La ricerca condotta ad Angel Island e che proseguì agli inizi del 1919 a Boston ampliò questa ricerca inoculando lo streptococco di Mathers e includendo una ricerca di agenti filtranti, ma produsse simili risultati negativi simili. Sembrava che ciò che era stato riconosciuto essere una delle malattie contagiose più contagiose non potesse essere trasferito in condizioni sperimentali.
ALTRI RIFERIMENTI:
[1] Che una gran parte dei morti di “influenza spagnola” morì in realtà di infezioni (secondarie?) batteriche è discusso nella prossima traduzione.
[2] E qui nessuno nega che in certi casi in cui la febbre va fuori scala sia utile intervenire, prima con spugnature fredde ed eventualmente anche con farmaci.
[3] Si verifica un edema quando dai capillari dei polmoni fuoriescono dei liquidi, che compromettono la funzionalità degli alveoli polmonari rendendo difficile lo scambio di ossigeno e anidride carbonica, rendendo possibile il verificarsi di un’insufficienza respiratoria.
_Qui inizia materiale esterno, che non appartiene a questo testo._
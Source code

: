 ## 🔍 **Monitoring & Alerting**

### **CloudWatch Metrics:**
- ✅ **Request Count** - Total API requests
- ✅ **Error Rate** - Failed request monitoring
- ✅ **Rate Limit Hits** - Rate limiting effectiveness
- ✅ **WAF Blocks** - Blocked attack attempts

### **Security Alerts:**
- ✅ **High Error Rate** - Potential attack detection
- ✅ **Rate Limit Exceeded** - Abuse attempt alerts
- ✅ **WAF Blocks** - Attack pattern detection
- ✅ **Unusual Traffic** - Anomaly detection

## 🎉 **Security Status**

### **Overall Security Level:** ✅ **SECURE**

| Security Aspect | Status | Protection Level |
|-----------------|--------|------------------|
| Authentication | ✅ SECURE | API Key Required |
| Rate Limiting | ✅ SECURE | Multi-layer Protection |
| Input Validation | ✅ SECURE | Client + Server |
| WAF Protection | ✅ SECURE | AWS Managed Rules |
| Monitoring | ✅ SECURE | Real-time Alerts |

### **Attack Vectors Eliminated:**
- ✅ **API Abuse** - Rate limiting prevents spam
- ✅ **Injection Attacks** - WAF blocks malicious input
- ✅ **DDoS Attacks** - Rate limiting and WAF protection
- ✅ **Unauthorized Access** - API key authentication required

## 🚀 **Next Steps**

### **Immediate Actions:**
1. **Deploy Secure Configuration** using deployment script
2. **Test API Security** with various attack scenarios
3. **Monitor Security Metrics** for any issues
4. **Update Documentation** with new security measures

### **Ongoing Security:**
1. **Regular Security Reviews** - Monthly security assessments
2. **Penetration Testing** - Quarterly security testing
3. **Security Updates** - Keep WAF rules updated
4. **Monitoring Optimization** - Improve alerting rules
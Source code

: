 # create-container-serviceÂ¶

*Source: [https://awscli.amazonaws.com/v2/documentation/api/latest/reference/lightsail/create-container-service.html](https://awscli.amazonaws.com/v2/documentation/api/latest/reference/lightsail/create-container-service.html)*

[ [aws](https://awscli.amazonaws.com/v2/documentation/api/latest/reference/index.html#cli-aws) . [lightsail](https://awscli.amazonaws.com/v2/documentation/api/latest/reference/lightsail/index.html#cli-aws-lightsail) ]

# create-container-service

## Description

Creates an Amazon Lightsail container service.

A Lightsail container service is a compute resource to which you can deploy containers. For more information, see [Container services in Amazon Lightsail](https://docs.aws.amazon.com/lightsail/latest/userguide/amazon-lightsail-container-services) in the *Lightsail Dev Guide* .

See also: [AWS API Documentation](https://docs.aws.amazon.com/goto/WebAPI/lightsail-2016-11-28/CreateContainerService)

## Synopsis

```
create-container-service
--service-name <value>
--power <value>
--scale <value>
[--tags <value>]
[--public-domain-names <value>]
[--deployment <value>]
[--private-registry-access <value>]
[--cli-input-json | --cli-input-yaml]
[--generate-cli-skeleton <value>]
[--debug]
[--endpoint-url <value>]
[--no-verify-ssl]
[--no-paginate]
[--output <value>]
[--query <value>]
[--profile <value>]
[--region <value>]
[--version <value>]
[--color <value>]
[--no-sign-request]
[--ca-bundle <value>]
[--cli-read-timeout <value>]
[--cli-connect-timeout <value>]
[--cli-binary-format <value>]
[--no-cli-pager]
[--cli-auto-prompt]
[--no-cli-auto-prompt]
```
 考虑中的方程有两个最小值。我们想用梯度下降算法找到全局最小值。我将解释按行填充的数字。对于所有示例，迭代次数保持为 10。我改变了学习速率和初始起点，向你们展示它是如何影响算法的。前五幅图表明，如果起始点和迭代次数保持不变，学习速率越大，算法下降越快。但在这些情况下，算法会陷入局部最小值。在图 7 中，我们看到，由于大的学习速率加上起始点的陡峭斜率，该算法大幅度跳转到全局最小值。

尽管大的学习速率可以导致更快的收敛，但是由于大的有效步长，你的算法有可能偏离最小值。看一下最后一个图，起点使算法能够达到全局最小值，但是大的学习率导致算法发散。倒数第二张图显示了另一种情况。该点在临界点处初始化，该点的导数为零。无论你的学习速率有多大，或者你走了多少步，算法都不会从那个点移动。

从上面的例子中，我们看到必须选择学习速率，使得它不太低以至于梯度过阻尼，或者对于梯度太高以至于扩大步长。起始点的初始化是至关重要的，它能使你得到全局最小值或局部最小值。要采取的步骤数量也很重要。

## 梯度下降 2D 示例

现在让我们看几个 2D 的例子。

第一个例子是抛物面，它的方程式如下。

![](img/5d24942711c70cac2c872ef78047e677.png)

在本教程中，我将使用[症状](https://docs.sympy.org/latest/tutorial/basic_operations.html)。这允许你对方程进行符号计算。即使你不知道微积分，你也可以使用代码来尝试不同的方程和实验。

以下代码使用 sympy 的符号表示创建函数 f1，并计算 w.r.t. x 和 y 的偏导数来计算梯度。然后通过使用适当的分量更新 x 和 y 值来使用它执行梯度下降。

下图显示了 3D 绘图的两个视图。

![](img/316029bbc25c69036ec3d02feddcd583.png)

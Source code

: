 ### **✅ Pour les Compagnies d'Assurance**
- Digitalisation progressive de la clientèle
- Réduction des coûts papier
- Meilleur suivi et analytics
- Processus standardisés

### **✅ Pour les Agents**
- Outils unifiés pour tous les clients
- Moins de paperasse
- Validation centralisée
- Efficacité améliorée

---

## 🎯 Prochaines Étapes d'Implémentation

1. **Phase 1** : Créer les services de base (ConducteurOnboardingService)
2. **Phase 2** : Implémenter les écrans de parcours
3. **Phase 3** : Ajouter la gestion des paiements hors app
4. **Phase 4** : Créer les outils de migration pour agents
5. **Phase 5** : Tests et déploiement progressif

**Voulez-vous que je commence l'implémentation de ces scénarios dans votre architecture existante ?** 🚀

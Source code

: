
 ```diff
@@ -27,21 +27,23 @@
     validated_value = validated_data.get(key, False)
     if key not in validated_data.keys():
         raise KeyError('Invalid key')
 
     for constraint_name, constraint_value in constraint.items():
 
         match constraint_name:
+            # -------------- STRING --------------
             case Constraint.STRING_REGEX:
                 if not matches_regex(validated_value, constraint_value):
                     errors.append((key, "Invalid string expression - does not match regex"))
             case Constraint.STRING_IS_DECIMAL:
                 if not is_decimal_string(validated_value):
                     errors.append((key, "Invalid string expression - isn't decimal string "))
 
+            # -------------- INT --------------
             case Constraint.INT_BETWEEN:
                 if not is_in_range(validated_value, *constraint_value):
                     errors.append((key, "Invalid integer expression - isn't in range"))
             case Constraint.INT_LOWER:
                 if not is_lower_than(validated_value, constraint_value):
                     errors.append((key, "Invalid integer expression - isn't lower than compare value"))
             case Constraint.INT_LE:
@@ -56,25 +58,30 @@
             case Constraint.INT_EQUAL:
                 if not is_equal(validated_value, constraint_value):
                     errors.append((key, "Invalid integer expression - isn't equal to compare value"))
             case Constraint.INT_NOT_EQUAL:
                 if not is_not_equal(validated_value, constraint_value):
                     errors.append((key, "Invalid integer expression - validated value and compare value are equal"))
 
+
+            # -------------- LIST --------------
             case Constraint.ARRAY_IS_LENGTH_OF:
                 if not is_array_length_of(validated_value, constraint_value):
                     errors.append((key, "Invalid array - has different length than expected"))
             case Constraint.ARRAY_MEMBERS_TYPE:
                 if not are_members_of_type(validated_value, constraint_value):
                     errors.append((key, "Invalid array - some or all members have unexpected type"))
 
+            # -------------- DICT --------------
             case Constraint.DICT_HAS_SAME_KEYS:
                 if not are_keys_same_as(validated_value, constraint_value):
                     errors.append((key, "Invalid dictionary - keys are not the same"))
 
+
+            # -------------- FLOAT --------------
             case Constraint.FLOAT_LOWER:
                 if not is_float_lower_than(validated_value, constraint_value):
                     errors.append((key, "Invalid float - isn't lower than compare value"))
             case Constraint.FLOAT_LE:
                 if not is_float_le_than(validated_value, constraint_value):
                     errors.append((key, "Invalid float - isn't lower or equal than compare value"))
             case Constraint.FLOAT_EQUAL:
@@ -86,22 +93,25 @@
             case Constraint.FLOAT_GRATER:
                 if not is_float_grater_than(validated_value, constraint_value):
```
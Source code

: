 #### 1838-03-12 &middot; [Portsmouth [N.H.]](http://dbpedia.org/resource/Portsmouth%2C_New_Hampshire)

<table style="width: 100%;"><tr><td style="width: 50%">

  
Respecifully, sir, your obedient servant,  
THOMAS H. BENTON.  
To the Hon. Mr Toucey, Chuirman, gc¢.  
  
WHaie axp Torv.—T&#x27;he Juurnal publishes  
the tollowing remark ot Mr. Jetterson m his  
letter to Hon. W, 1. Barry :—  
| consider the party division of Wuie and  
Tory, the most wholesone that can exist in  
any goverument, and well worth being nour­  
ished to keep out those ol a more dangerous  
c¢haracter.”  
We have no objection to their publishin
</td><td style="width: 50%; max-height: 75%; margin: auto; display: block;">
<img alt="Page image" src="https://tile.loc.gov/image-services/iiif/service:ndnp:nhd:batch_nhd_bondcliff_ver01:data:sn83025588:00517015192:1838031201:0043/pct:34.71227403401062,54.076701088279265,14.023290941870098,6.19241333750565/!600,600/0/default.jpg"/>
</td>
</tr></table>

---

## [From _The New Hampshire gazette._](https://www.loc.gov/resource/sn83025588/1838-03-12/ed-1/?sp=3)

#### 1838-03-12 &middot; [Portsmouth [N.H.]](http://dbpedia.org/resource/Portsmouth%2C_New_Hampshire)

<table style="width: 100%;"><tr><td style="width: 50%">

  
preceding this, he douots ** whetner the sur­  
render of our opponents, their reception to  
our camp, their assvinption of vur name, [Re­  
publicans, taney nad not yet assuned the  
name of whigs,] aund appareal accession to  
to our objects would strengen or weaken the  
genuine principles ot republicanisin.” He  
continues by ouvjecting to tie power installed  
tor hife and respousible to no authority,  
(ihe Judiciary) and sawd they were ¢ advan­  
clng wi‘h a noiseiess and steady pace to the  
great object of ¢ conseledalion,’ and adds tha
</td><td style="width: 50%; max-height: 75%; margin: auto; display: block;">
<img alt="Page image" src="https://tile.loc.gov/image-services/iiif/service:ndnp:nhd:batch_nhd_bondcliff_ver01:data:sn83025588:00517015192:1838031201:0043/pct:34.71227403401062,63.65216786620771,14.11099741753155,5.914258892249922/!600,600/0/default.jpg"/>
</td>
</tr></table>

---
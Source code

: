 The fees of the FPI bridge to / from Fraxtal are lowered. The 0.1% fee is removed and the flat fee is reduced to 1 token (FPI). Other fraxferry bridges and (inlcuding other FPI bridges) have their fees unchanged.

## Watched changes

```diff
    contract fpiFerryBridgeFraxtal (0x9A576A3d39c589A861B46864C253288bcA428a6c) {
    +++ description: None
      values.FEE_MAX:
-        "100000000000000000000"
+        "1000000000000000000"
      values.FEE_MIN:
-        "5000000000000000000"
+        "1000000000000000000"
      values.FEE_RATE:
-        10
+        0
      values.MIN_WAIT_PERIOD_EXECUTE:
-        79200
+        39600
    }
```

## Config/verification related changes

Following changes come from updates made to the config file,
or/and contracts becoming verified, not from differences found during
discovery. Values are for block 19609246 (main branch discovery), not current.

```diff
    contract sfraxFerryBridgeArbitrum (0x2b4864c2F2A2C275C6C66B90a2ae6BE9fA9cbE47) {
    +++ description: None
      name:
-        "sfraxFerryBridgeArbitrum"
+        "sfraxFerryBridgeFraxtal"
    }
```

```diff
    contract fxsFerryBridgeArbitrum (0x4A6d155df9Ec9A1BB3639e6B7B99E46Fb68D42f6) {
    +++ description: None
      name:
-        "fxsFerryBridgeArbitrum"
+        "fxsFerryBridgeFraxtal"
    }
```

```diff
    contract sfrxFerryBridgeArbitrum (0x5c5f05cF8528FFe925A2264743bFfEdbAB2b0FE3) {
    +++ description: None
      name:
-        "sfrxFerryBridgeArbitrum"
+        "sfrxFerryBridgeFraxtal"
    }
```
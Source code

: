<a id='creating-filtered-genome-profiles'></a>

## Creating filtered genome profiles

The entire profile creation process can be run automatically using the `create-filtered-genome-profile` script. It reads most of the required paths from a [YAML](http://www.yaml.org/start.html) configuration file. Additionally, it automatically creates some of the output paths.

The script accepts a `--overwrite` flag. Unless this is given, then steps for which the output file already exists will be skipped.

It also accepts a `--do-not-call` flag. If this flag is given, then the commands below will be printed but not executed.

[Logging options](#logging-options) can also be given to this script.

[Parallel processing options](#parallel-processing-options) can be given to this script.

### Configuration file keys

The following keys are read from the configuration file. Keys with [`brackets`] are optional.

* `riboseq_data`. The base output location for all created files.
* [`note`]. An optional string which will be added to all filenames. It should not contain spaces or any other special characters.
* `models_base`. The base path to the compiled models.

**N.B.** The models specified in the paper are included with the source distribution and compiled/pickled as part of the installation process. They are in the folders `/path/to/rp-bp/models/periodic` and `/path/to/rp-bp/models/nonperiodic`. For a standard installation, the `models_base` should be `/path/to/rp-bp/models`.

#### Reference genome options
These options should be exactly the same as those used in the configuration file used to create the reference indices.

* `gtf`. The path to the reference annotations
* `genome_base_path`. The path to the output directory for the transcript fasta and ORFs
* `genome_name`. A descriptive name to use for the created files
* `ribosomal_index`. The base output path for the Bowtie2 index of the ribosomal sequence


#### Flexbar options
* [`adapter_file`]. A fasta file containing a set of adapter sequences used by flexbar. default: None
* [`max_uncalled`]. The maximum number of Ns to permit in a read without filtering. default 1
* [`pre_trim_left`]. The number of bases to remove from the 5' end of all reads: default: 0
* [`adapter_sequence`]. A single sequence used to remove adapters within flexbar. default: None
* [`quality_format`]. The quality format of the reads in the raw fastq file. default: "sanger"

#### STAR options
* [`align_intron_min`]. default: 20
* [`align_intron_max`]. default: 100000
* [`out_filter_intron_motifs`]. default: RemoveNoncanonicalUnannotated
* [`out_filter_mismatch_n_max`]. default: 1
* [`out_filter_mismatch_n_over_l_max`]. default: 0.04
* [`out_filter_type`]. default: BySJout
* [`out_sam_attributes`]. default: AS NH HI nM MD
[4] Sistema di “smaltimento dei rifiuti” (tossicità e agenti infettivi) a livello polmonare col muco che ingloba e le ciglia vibratili che fanno scorrere il muco stesso.
[5] Una delle più alte e prestigiose cariche istituzionali statunitensi nel campo della salute.
[6] Ancora oggi prestigiosissimo giornale medico.
[7] Per quanto la ricostruzione del virus originale possa essere stata precisa.
[8] La maniera in cui viene assimilato, processato e smaltito il salicilato (asprina) fa sì che l’eventuale danno non sia proporzionale alla dose, anche a causa di un fenomeno di accumulo.
[9] Non dovuto a insufficienza cardiaca.
[10] Condizione caratterizzata da un valore delle proteine nel plasma sanguigno minore di 6 g per 100 ml, e che si verifica facilmente in condizione di digiuno o sottoalimentazione (e quindi facilmente in persone gravemente malate da alcuni giorni).
[11] Legge che vietava di commerciare con i paesi nemici nel corso della prima guerra mondiale.
[12] Carica ricoperta ai tempi da Rupert Blue, che per due anni (1916-17) era stato anche presidente dell’American Medical Association.
[13] Questo potrebbe anche significare che alcuni batteri fossero davvero implicati nella patologia semplicisticamente denominata “influenza spagnola”, in un’epoca in cui non erano certo disponibili test sierologici, ma come vedremo nella traduzione gli studi sui vaccini furono realizzati in maniera tale da garantire sempre risultati positivi.
[14] Vedi la parte finale dell’articolo in cui viene descritto il fallimento dei medici che non riuscirono a trasmettere la malattia a soggetti sani partendo dagli agenti o dai filtrati prelevati dalle persone ammalate.